In [1]:
import torch
import numpy as np
import torch.nn as nn
import torchtext
from glob import glob

In [2]:
files = glob(f'../input/poemsdataset/forms/**/*.txt')
files[:5]

['../input/poemsdataset/forms/lay/LayPoemsLayAGarlandOnMyHearsePoembyFrancisBeaumont.txt',
 '../input/poemsdataset/forms/lay/LayPoemsLayHisSwordByHisSidePoembyThomasMoore.txt',
 '../input/poemsdataset/forms/lay/LayPoemsLayAGarlandOnMyHearsePoembyBeaumontandFletcher.txt',
 '../input/poemsdataset/forms/lay/LayPoemsAsILayWithHeadInYourLapCameradoPoembyWaltWhitman.txt',
 '../input/poemsdataset/forms/lay/LayPoemsTheDeerLayDownTheirBonesPoembyRobinsonJeffers.txt']

In [5]:
len(files)

6322

In [38]:
all_texts = [open(f, encoding='utf8').read() for f in files[:2000]]

In [39]:
text = [f for sublist in all_texts for f in sublist]

In [40]:
char_set = set(text)

print('Total Length:', len(text))
print('Unique characters:', len(char_set))

Total Length: 2025685
Unique characters: 311


In [41]:
chars_sorted = sorted(char_set)
char2int = {ch:i for i, ch in enumerate(chars_sorted)}

char_array = np.array(chars_sorted)

text_encoded = np.array([char2int[ch] for ch in text], dtype=np.int32)

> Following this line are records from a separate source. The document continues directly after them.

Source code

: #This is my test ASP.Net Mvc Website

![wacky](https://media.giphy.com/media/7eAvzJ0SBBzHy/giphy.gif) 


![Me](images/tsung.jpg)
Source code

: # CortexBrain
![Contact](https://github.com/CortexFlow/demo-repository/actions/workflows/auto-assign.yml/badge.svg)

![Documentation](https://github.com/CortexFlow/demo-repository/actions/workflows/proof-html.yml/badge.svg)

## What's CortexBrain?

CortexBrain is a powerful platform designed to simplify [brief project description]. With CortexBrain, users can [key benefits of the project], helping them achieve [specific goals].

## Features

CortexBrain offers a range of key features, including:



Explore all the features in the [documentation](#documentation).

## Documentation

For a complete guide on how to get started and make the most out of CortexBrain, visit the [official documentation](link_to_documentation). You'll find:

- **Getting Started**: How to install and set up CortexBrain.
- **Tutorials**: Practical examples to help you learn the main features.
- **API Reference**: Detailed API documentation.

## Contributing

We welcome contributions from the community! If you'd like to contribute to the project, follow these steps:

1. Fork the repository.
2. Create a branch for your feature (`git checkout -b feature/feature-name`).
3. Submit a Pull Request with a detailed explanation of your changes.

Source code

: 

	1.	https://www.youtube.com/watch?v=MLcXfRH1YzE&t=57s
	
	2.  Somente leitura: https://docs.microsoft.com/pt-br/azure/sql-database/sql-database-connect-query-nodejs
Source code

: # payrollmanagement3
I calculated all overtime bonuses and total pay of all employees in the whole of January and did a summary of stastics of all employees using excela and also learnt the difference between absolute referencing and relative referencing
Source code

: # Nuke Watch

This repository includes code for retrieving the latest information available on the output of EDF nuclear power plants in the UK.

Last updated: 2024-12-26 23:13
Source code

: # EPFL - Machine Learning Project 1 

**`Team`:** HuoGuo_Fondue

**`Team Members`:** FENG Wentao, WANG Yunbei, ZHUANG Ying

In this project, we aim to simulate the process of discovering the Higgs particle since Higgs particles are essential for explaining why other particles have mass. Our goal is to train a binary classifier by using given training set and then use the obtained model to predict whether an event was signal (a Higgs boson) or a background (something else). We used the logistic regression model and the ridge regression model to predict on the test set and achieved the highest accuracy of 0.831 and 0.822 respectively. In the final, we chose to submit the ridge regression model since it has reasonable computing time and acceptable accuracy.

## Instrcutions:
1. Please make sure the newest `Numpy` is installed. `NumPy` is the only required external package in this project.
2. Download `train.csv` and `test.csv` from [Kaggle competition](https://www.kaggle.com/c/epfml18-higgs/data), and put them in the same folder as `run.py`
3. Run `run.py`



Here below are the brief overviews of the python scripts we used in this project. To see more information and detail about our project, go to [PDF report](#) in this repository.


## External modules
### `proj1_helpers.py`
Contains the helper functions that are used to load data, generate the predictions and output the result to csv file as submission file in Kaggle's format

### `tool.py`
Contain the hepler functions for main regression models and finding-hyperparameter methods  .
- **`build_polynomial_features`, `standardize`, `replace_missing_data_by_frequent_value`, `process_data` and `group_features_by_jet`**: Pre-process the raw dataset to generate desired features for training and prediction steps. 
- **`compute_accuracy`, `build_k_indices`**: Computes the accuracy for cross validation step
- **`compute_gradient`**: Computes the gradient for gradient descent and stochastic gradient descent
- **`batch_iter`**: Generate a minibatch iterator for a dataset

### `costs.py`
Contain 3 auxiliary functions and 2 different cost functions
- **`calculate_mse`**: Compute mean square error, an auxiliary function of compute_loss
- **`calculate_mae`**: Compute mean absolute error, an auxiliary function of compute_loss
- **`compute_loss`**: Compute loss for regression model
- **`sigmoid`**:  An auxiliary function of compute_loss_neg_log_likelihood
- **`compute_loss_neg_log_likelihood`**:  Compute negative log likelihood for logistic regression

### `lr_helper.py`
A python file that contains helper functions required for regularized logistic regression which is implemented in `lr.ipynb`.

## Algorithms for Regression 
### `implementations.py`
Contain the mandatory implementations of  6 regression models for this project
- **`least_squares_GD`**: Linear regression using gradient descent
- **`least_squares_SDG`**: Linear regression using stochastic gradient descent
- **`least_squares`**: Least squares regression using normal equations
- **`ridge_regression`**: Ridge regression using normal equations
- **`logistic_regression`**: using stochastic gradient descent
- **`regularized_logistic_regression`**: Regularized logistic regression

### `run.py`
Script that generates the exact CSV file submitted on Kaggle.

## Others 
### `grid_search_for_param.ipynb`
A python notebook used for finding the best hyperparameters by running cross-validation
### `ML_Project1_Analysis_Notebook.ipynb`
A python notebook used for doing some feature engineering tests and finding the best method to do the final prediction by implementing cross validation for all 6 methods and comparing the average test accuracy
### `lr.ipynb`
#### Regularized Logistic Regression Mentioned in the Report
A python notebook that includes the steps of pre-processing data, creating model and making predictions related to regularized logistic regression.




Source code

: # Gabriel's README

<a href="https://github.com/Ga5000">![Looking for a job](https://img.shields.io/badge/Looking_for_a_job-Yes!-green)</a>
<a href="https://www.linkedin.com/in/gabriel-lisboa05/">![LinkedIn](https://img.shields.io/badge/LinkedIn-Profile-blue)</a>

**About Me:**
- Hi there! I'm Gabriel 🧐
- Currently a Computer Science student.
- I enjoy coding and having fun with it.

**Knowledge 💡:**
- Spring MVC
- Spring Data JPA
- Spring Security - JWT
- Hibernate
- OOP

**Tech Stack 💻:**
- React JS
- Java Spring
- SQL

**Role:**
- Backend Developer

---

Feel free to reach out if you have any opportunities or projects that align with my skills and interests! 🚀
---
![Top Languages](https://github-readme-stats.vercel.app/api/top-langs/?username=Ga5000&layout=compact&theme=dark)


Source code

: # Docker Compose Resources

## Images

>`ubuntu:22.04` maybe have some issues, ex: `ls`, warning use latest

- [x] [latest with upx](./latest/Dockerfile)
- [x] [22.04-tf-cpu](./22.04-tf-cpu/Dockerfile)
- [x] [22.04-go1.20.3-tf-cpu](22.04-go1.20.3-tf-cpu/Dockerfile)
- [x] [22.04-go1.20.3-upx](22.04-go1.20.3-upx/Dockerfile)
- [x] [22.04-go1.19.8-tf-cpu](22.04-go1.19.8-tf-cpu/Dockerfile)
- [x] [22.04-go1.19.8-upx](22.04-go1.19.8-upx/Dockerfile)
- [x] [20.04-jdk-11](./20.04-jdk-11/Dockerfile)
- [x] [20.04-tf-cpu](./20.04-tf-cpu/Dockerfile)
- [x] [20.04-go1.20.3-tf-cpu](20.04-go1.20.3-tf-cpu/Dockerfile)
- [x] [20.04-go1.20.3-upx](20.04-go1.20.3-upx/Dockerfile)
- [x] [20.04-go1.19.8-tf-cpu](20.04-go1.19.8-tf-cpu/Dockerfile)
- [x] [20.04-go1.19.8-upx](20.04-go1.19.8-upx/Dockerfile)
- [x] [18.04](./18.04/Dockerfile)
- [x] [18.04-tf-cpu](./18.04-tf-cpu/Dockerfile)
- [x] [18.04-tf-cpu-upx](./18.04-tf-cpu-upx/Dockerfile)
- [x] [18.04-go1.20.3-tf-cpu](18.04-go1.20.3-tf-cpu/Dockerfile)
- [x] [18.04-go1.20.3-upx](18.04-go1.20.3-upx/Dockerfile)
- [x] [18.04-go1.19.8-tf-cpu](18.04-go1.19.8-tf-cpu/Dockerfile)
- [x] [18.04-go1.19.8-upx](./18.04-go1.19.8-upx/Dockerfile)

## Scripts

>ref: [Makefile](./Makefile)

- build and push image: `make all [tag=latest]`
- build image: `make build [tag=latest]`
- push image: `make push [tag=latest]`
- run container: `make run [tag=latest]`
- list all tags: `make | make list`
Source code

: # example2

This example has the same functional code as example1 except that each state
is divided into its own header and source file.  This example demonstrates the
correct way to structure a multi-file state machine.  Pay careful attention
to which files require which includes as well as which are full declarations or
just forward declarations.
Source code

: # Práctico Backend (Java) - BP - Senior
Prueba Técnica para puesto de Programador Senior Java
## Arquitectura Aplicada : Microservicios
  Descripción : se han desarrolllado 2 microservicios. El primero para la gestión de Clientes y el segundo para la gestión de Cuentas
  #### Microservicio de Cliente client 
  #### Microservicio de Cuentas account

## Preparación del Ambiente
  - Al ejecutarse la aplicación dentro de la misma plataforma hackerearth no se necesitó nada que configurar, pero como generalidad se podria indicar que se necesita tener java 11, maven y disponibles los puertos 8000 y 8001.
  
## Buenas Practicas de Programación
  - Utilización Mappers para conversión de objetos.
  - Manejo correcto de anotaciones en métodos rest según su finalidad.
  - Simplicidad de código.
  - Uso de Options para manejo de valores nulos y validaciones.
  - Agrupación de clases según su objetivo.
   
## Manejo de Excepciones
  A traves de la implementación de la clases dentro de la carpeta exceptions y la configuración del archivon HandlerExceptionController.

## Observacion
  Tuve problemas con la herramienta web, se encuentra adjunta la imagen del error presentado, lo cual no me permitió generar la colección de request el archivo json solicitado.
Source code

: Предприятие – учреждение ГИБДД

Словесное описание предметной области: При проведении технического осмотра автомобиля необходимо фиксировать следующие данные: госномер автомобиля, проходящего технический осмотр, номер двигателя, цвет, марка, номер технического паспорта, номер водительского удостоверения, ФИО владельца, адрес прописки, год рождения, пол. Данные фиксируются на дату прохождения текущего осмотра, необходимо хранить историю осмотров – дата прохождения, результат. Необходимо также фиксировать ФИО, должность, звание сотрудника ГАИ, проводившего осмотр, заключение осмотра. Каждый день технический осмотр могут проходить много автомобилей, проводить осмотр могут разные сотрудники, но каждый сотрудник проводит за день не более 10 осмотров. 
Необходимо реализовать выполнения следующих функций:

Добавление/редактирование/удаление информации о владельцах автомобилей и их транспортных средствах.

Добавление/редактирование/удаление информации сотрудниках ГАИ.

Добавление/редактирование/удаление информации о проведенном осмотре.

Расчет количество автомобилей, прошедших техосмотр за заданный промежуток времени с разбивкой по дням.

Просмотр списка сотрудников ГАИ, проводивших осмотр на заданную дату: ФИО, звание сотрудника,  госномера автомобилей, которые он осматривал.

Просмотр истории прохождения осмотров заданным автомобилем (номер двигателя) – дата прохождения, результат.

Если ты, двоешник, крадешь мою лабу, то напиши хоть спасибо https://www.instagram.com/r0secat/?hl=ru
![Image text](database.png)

print('Text encoded shape: ', text_encoded.shape)

print(text[:15], '     == Encoding ==> ', text_encoded[:15])
print(text_encoded[15:21], ' == Reverse  ==> ', ''.join(char_array[text_encoded[15:21]]))

Text encoded shape:  (2025685,)
['L', 'a', 'y', ' ', 'a', ' ', 'g', 'a', 'r', 'l', 'a', 'n', 'd', ' ', 'o']      == Encoding ==>  [46 67 91  2 67  2 73 67 84 78 67 80 70  2 81]
[80  2 79 91  2 74]  == Reverse  ==>  n my h


In [42]:
len(text), len(text_encoded)

(2025685, 2025685)

In [43]:
for ex in text_encoded[:5]:
    print('{} -> {}'.format(ex, char_array[ex]))

46 -> L
67 -> a
91 -> y
2 ->  
67 -> a


In [44]:
seq_length = 20
chunk_size = seq_length + 1

text_chunks = [text_encoded[i:i+chunk_size] 
               for i in range(len(text_encoded)-chunk_size)] 

## inspection:
for seq in text_chunks[:1]:
    input_seq = seq[:seq_length]
    target = seq[seq_length] 
    print(input_seq, ' -> ', target)
    print(repr(''.join(char_array[input_seq])), 
          ' -> ', repr(''.join(char_array[target])))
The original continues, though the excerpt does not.